Start of MATERIAL PROVIDED

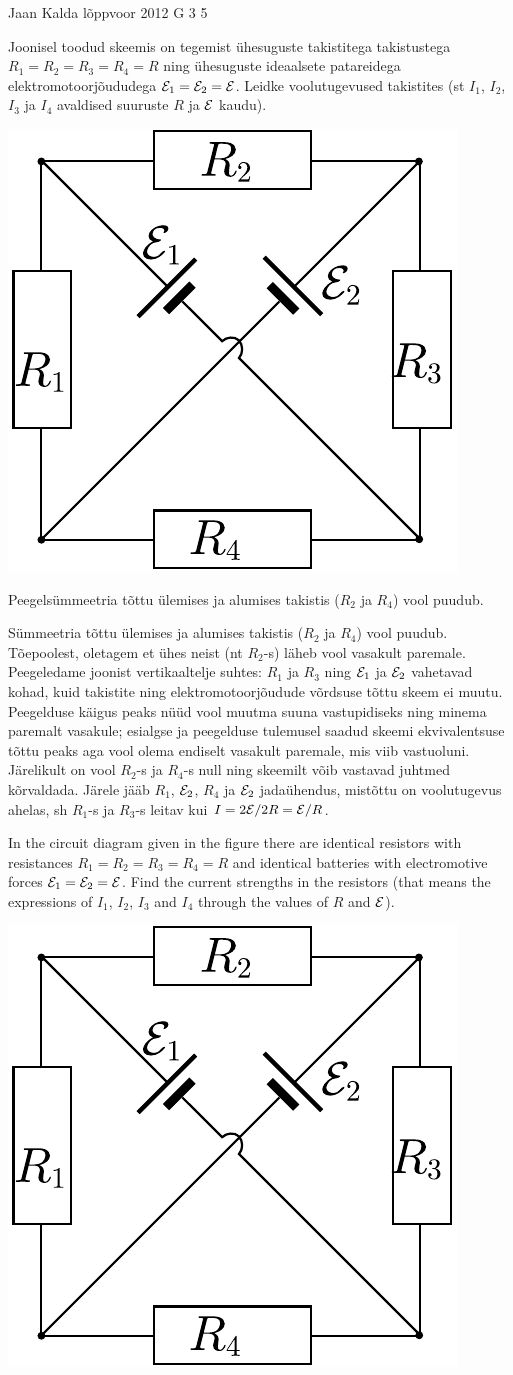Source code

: {Jaan Kalda} %
{lõppvoor} %
{2012} %
{G 3} %
{5} %
{
\ifStatement
Joonisel toodud skeemis on tegemist ühesuguste takistitega takistustega $R_1 = R_2 = R_3 = R_4 = R$ ning ühesuguste
ideaalsete patareidega elektromotoorjõududega ${\cal E}_1 = {\cal E}_2
= {\cal E}$. Leidke voolutugevused takistites (st $I_1$, $I_2$, $I_3$ ja
$I_4$ avaldised suuruste $R$ ja ${\cal E}$ kaudu).

\begin{center}
\includegraphics[width=0.35\linewidth]{2012-v3g-03-elektriline_sild}%
\end{center}
\fi


\ifHint
Peegelsümmeetria tõttu ülemises ja alumises takistis ($R_2$ ja $R_4$) vool puudub. 
\fi


\ifSolution
Sümmeetria tõttu ülemises ja alumises takistis ($R_2$ ja $R_4$) vool puudub. 
Tõepoolest, oletagem et ühes neist (nt $R_2$-s) läheb vool vasakult paremale. Peegeledame joonist vertikaaltelje
suhtes: $R_1$ ja $R_3$ ning ${\cal E}_1$ ja ${\cal E}_2$ vahetavad kohad, 
kuid takistite ning elektromotoorjõudude võrdsuse tõttu skeem ei muutu. Peegelduse käigus 
peaks nüüd vool muutma suuna vastupidiseks ning minema  paremalt vasakule; esialgse ja 
peegelduse tulemusel saadud skeemi ekvivalentsuse tõttu peaks aga vool olema endiselt vasakult paremale,
mis viib vastuoluni. Järelikult on vool $R_2$-s ja $R_4$-s null ning skeemilt võib vastavad juhtmed kõrvaldada.
Järele jääb $R_1$, ${\cal E}_2$, $R_4$ ja ${\cal E}_2$ jadaühendus, mistõttu on voolutugevus ahelas, sh $R_1$-s ja $R_3$-s
leitav kui $I=2{\cal E}/2R = {\cal E}/R$.
\fi


\ifEngStatement
In the circuit diagram given in the figure there are identical resistors with resistances $R_1 = R_2 = R_3 = R_4 = R$ and identical batteries with electromotive forces ${\cal E}_1 = {\cal E}_2
= {\cal E}$. Find the current strengths in the resistors (that means the expressions of $I_1$, $I_2$, $I_3$ and $I_4$ through the values of $R$ and ${\cal E}$).
\begin{center}
\includegraphics[width=0.35\linewidth]{2012-v3g-03-elektriline_sild}%
\end{center}
\fi


}
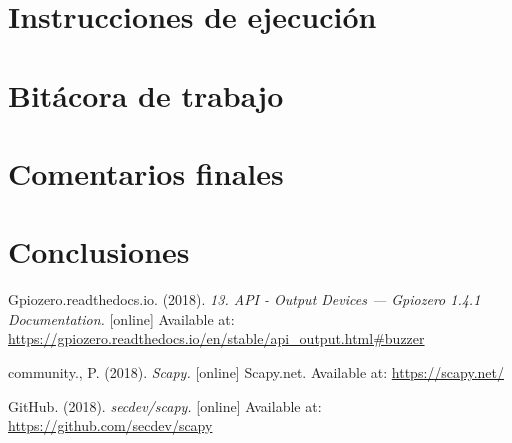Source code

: \documentclass{article}
\begin{document}
\section{Instrucciones de ejecuci\'on}
\section{Bit\'acora de trabajo}
\section{Comentarios finales}
\section{Conclusiones}

\begin{thebibliography}{9}
  Gpiozero.readthedocs.io. (2018). \emph{13. API - Output Devices — Gpiozero 1.4.1 Documentation.}
  [online] Available at: \url{https://gpiozero.readthedocs.io/en/stable/api\_output.html\#buzzer}
  
  community., P. (2018). \emph{Scapy.}
  [online] Scapy.net. Available at: \url{https://scapy.net/}
  
   GitHub. (2018). \emph{secdev/scapy.}
  [online] Available at: \url{https://github.com/secdev/scapy}
\end{thebibliography}
\end{document}
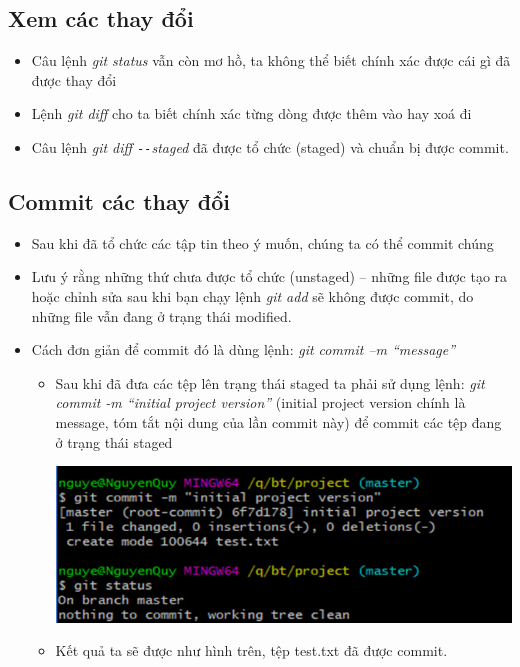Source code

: \documentclass[12pt,a4paper]{report}
\begin{document}
\subsection{Xem các thay đổi} 
\begin{itemize}
\item Câu lệnh {\it git status} vẫn còn mơ hồ, ta không thể biết chính xác được cái gì đã được thay đổi
\item Lệnh {\it git diff} cho ta biết chính xác từng dòng được thêm vào hay xoá đi
\item Câu lệnh {\it git diff \texttt{-{}-}staged} đã được tổ chức (staged) và chuẩn bị được commit.
\end{itemize}
\subsection{Commit các thay đổi}
\begin{itemize}
\item Sau khi đã tổ chức các tập tin theo ý muốn, chúng ta có thể commit chúng
\item Lưu ý rằng những thứ chưa được tổ chức (unstaged) – những file được tạo ra hoặc chỉnh sửa sau khi bạn chạy lệnh \textit{git add} sẽ không được commit, do những file vẫn đang ở trạng thái modified.
\item Cách đơn giản để commit đó là dùng lệnh: {\it git commit –m “message”}
	\begin{itemize}
	\item Sau khi đã đưa các tệp lên trạng thái staged ta phải sử dụng lệnh: {\it git commit -m “initial project version”} (initial project version chính là message, tóm tắt nội dung của lần commit này) để commit các tệp đang ở trạng thái staged

	\includegraphics[width=0.8\linewidth]{screenshot012}

	\label{fig:screenshot012}

	\item Kết quả ta sẽ được như hình trên, tệp test.txt đã được commit.
\end{itemize}
\end{itemize}
\end{document}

End of MATERIAL PROVIDED

* _TASK DIRECTIONS_:
If a line of the data contains the string "https", count it; then give the total alone.

* _SOLUTION FOR THIS PROBLEM_:
3